34. Questi sono i passi che Noi ci compiacemmo di estrapolare dai libri degli Autori che trattarono di questo Rito. Ora Noi indicheremo quali punti siano stati ravvisati e fissati sia nelle Congregazioni convocate sotto Urbano VIII, sia in quelle che ebbero luogo nei nostri tempi e i cui decreti Noi stessi successivamente approvammo.
35. Pertanto, in primo luogo fu saggiamente convenuto che abolire e proibire questo Rito dell’Introito Maggiore (ciò che d’altronde avrebbe posto la falce alla radice, come si suol dire) sarebbe apparso intollerabile alla Chiesa Greca e neppure conforme alle istituzioni della Chiesa Latina, la quale si preoccupò sempre di rispettare, per quanto possibile, i Riti Greci nella Chiesa Greca; e ciò con tanto più zelo, quanto più tale cerimonia è antica. Quella solennità che in essa si conserva, fu interpretata per tradizione come riferimento al trionfale ingresso di Cristo, quando da Betania venne a Gerusalemme, come scrisse Germano, Patriarca di Costantinopoli, nel trattare tale materia: “Allora dunque una vasta folla e fanciulli ebrei innalzavano sensibilmente un inno come al Re e al vincitore della morte, e come Angeli con i Cherubini scioglievano spiritualmente un inno tre volte santo”. Soggiungevano poscia che l’Introito Minore significava l’umile avvento del Figlio di Dio in questo mondo.

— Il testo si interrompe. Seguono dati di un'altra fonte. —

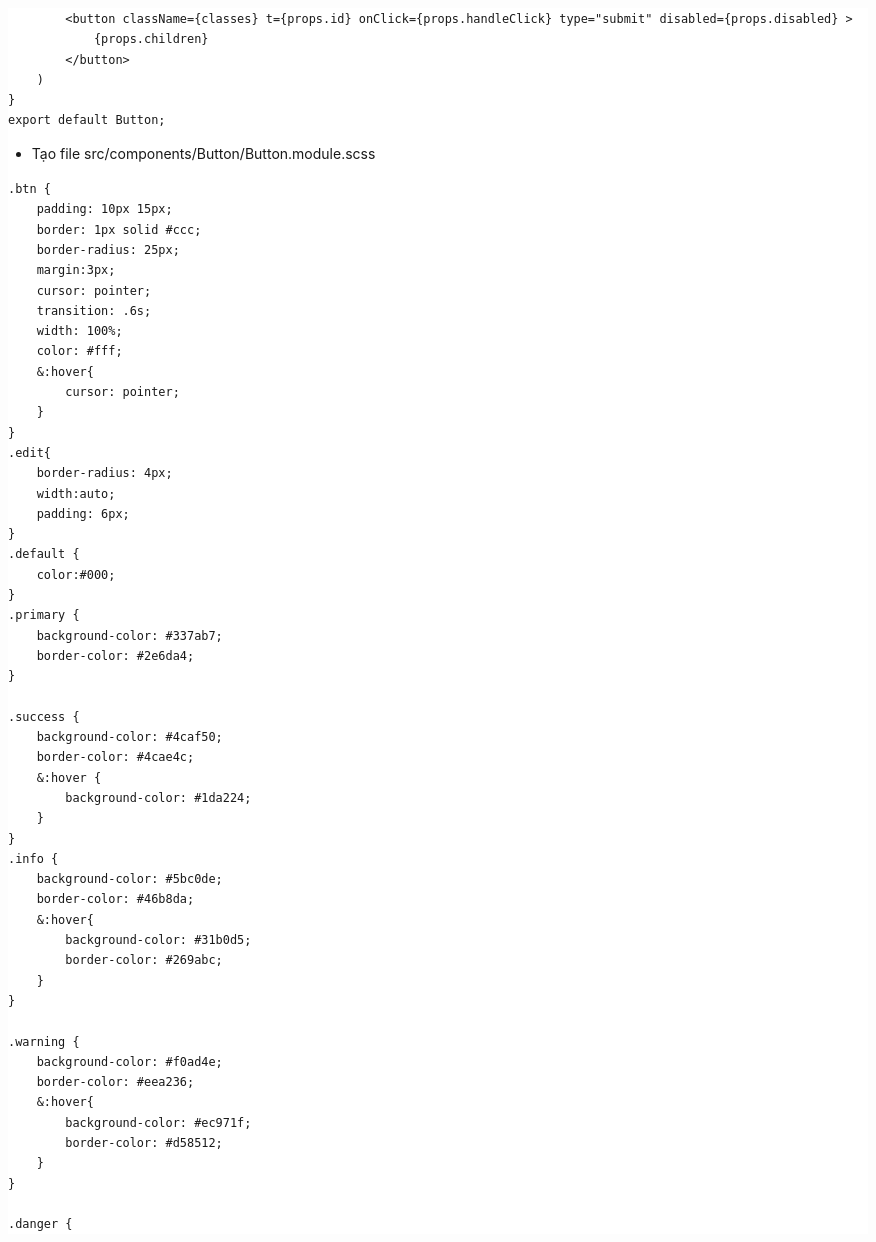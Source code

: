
```
        <button className={classes} t={props.id} onClick={props.handleClick} type="submit" disabled={props.disabled} >
            {props.children} 
        </button>
    )
}
export default Button;
```

- Tạo file src/components/Button/Button.module.scss

```
.btn {
    padding: 10px 15px;
    border: 1px solid #ccc;
    border-radius: 25px;
    margin:3px;
    cursor: pointer;
    transition: .6s;
    width: 100%;
    color: #fff;
    &:hover{
        cursor: pointer;
    }
}
.edit{
    border-radius: 4px;
    width:auto;
    padding: 6px;
}
.default {
    color:#000;
}
.primary {
    background-color: #337ab7;
    border-color: #2e6da4;
}

.success {
    background-color: #4caf50;
    border-color: #4cae4c;
    &:hover {
        background-color: #1da224;
    }
}
.info {
    background-color: #5bc0de;
    border-color: #46b8da;
    &:hover{
        background-color: #31b0d5;
        border-color: #269abc;
    }
}

.warning {
    background-color: #f0ad4e;
    border-color: #eea236;
    &:hover{
        background-color: #ec971f;
        border-color: #d58512;
    }
}

.danger {
```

36. In secondo luogo fu segnalato un discrimine tra ciò che si canta durante la traslazione dei Presantificati e ciò che il Clero canta nella Processione dell’Introito Maggiore. In questo caso infatti si dice: “Stiamo per ricevere il Re dell’universo”, le quali parole non indicano il Re presente, ma di lì a poco venturo. Nell’altro caso, omesso l’inno Cherubico, si ripetono le seguenti parole: “Ecco consumato il Sacrificio Mistico” in modo che chiunque, anche dotato di modesta intelligenza, è in grado di cogliere la differenza tra l’uno e l’altro Rito : mentre nella traslazione dei Presantificati viene mostrato Gesù Cristo presente sotto le specie del Pane, invece nella cerimonia dell’Introito Maggiore lo stesso Signore non è indicato come presente sotto le specie del pane e del vino ma come prossimamente venturo, dopo che appunto il Sacerdote avrà pronunciato le parole della Consacrazione.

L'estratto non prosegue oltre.